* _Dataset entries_
☆ ☆ ☆ ☆ ☆
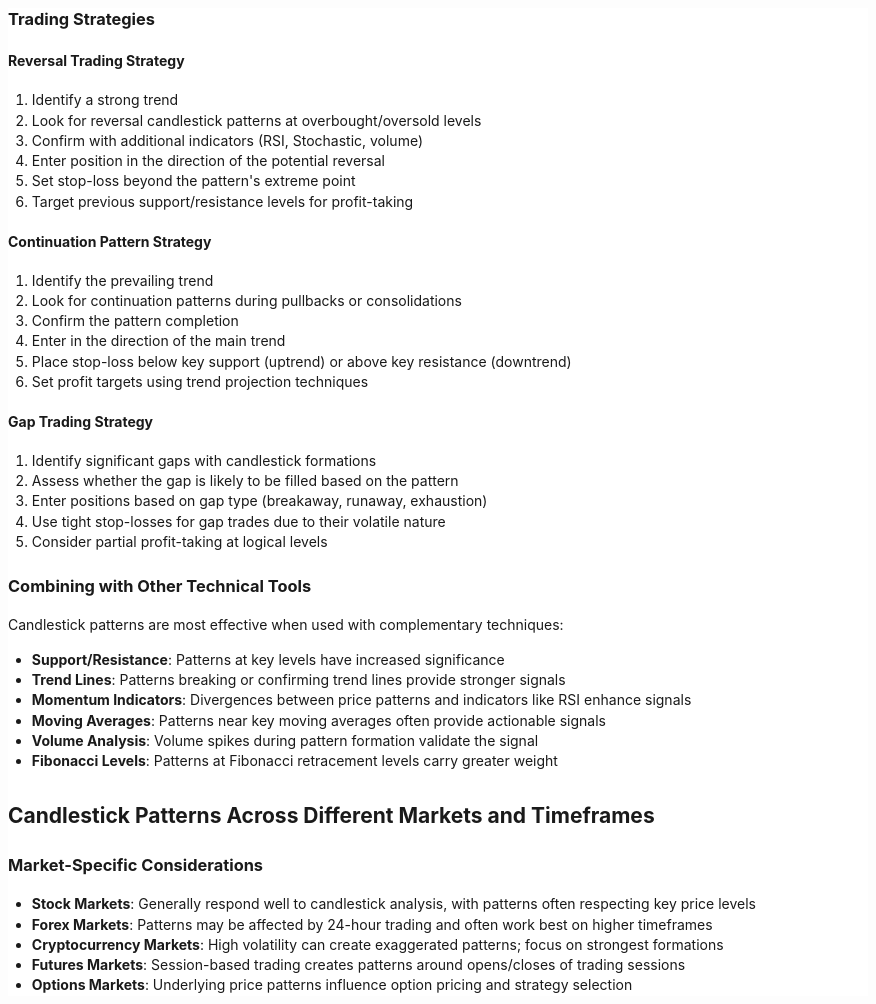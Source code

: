 ### Trading Strategies

#### Reversal Trading Strategy
1. Identify a strong trend
2. Look for reversal candlestick patterns at overbought/oversold levels
3. Confirm with additional indicators (RSI, Stochastic, volume)
4. Enter position in the direction of the potential reversal
5. Set stop-loss beyond the pattern's extreme point
6. Target previous support/resistance levels for profit-taking

#### Continuation Pattern Strategy
1. Identify the prevailing trend
2. Look for continuation patterns during pullbacks or consolidations
3. Confirm the pattern completion
4. Enter in the direction of the main trend
5. Place stop-loss below key support (uptrend) or above key resistance (downtrend)
6. Set profit targets using trend projection techniques

#### Gap Trading Strategy
1. Identify significant gaps with candlestick formations
2. Assess whether the gap is likely to be filled based on the pattern
3. Enter positions based on gap type (breakaway, runaway, exhaustion)
4. Use tight stop-losses for gap trades due to their volatile nature
5. Consider partial profit-taking at logical levels

### Combining with Other Technical Tools

Candlestick patterns are most effective when used with complementary techniques:

- **Support/Resistance**: Patterns at key levels have increased significance
- **Trend Lines**: Patterns breaking or confirming trend lines provide stronger signals
- **Momentum Indicators**: Divergences between price patterns and indicators like RSI enhance signals
- **Moving Averages**: Patterns near key moving averages often provide actionable signals
- **Volume Analysis**: Volume spikes during pattern formation validate the signal
- **Fibonacci Levels**: Patterns at Fibonacci retracement levels carry greater weight

## Candlestick Patterns Across Different Markets and Timeframes

### Market-Specific Considerations

- **Stock Markets**: Generally respond well to candlestick analysis, with patterns often respecting key price levels
- **Forex Markets**: Patterns may be affected by 24-hour trading and often work best on higher timeframes
- **Cryptocurrency Markets**: High volatility can create exaggerated patterns; focus on strongest formations
- **Futures Markets**: Session-based trading creates patterns around opens/closes of trading sessions
- **Options Markets**: Underlying price patterns influence option pricing and strategy selection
☆ ☆ ☆ ☆ ☆
* _Exercise brief_
Output the lines above exactly, but only those between the line holding "3. Confirm the pattern completion" and the line holding "1. Identify significant", inclusive.

* _Response_
3. Confirm the pattern completion
4. Enter in the direction of the main trend
5. Place stop-loss below key support (uptrend) or above key resistance (downtrend)
6. Set profit targets using trend projection techniques

#### Gap Trading Strategy
1. Identify significant gaps with candlestick formations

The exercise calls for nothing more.